Steering and turning

Push the stroller one-handed if the store allows it. Make tight turns. Test:

  • how easily it changes direction
  • whether it tracks straight
  • how much force you need to turn
  • whether the handle height feels comfortable

Brake and harness

Practical safety includes ease of correct use. Test:

  • whether the brake is easy to engage and release
  • whether the harness adjusters feel manageable
  • whether buckle operation is intuitive

If a stroller is annoying to secure correctly, it may create everyday friction.

Basket access and seat function

Parents often notice too late that the basket becomes hard to reach when the seat reclines. Check:

  • how easy it is to place and remove a bag
  • whether the seat recline is smooth
  • whether canopy coverage is adequate
  • whether the footrest and legroom feel realistic for growth

Common mistakes in store testing

Testing only the push feel

A stroller can feel smooth on the floor and still be hard to fold, lift, store, or load.

Ignoring the folded position

Ask to see the stroller fully folded. That is often the version you live with most in the car or at home.

Letting aesthetics outweigh usability

Fabric, finish, and brand impression are easy to notice. Repeated-use friction is easier to miss, but matters more.

Forgetting the primary caregiver

The person who uses the stroller most should do most of the testing.

FMTS Take

FMTS treats in-store testing as validation, not discovery. The best time to test a stroller is after you have already narrowed the field based on constraints, use pattern, and trade-offs. That way, you are not just wandering through options. You are checking whether the leading solution actually behaves the way your family needs it to. In FMTS terms, the store test helps confirm whether the recommended solution path survives real-world handling.

That framework is explained in How FMTS Works.

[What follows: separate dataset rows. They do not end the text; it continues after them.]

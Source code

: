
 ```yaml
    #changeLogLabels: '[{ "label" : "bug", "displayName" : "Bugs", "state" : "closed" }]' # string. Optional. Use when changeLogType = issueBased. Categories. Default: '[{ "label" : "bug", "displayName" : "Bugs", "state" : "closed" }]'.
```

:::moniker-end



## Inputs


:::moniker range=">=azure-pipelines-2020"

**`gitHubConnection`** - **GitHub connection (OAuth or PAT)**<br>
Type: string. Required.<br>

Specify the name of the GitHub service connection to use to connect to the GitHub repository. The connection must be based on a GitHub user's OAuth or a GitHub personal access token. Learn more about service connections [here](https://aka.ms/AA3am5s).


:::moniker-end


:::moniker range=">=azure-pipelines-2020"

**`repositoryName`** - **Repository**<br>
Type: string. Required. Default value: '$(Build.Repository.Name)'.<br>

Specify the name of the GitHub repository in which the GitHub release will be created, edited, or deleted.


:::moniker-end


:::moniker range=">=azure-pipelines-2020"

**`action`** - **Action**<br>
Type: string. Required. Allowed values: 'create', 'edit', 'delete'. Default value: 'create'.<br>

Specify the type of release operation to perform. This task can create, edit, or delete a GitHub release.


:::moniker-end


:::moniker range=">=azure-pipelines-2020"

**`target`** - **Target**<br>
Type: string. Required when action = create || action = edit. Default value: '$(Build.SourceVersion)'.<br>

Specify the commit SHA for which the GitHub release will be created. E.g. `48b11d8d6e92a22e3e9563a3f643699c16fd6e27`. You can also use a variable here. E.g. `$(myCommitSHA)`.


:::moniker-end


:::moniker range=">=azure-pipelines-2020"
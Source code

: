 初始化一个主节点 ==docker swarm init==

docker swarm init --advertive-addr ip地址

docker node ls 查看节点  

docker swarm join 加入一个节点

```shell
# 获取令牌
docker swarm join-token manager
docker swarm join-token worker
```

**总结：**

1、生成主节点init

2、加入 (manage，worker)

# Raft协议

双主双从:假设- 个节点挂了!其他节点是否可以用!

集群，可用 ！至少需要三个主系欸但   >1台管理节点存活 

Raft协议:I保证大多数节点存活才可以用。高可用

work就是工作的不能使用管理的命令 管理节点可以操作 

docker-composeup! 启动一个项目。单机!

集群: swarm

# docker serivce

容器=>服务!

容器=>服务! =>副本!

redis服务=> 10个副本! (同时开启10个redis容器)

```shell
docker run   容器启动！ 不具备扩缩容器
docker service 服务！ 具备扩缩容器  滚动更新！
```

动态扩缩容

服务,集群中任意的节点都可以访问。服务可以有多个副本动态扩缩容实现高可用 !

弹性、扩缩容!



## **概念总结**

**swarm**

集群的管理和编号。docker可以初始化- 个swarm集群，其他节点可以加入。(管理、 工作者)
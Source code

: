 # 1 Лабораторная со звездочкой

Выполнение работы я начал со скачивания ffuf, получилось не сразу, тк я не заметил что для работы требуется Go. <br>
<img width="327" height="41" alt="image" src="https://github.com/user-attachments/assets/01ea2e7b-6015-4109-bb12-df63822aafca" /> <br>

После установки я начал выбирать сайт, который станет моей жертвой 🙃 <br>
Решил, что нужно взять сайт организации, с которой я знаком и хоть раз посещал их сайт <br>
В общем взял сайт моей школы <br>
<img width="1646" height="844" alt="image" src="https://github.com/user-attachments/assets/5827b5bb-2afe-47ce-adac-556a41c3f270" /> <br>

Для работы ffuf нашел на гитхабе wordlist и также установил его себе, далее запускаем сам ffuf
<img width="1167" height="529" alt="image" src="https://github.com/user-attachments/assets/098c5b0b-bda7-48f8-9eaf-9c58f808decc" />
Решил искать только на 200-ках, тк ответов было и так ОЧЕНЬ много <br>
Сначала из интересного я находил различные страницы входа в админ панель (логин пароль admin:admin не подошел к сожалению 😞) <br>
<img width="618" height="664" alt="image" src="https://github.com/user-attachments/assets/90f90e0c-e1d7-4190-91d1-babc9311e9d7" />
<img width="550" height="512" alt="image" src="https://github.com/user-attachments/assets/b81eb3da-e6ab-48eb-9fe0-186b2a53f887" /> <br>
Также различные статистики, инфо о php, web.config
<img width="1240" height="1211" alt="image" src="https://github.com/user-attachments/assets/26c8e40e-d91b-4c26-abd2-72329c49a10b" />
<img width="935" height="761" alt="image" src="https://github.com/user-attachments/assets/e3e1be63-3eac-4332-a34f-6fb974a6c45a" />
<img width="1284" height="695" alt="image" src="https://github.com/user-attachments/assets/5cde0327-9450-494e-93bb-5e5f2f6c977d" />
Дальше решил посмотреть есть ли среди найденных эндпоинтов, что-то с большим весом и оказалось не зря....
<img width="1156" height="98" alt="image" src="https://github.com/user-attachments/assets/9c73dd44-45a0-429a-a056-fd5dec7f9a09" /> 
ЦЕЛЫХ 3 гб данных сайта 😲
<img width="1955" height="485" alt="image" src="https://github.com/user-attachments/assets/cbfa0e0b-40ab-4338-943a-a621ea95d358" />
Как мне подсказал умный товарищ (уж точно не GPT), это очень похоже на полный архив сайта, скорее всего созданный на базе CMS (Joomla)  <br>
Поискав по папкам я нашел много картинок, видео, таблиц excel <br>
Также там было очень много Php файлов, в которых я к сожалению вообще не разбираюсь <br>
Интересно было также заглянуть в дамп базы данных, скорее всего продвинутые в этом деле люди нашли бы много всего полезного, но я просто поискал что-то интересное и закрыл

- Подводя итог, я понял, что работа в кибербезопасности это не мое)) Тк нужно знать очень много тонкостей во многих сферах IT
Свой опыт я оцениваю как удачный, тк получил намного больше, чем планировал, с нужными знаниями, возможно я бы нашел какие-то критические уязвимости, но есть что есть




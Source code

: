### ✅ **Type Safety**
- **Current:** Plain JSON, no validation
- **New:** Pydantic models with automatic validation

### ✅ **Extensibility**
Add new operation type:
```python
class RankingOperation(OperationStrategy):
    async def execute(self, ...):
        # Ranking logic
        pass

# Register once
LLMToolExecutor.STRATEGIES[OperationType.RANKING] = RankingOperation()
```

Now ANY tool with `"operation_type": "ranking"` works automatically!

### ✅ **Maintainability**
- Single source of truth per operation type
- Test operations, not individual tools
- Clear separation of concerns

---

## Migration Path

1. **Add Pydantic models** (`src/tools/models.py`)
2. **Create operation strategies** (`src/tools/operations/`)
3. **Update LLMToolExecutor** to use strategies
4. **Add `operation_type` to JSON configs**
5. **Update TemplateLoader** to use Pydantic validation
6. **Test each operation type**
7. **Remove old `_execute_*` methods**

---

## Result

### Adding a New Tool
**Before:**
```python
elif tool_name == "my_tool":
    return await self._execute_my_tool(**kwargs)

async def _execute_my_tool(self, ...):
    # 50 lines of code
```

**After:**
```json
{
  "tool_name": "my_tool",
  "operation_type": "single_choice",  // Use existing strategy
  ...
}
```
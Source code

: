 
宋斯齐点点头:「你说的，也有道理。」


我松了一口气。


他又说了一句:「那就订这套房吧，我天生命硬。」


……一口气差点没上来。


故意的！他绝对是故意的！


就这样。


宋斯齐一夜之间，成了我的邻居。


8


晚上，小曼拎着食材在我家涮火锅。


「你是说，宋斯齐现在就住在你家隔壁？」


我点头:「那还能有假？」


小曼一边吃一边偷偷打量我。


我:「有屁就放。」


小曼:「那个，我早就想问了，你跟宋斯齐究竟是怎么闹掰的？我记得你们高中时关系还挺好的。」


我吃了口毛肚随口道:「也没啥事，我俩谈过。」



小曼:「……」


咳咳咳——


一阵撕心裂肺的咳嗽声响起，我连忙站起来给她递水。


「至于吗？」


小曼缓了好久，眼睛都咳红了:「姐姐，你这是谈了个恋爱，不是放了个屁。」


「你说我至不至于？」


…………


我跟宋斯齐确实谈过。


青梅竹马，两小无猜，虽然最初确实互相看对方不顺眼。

For the full FMTS decision framework behind this reasoning, see What Is FMTS? and How FMTS Works.

Final decision guide

Use this sequence in store:

  1. Push the stroller with realistic expectations, not just a quick glide.
  2. Fold and unfold it at least twice.
  3. Lift it the way you would load it at home.
  4. Check basket access, brake use, and harness usability.
  5. Compare only the models that match your real constraints.

If trunk fit matters, use this guide together with Best Stroller for Small Trunks. If you are still deciding between category directions, review Travel Stroller vs Full-Size Stroller first.

If you have not narrowed your options yet, start with How to Choose the Right Stroller for Your Family or take the FMTS assessment.

FAQ

What should I test first on a stroller in store?

Start with fold, lift, and steering. Those usually reveal whether the stroller will feel manageable in daily use.

How long should I spend testing a stroller?

A few focused minutes can be enough if you know what you are checking. Repeat the fold and turning tests rather than doing one quick pass.

Should I bring my baby to test a stroller?

It can help, but it is not always necessary. Even without your child, you can still learn a lot from fold behavior, lift feel, handle height, and basket access.

Is it okay to buy online without testing in store?

Sometimes, yes, especially if your constraints are simple and the return policy is strong. But in-store testing is more valuable when storage, lifting burden, or daily frequency are major concerns.

What if two strollers both feel good in store?

Go back to your main constraint. The better stroller is the one that solves your highest-frequency problem more effectively, not the one that feels slightly nicer in a short showroom test.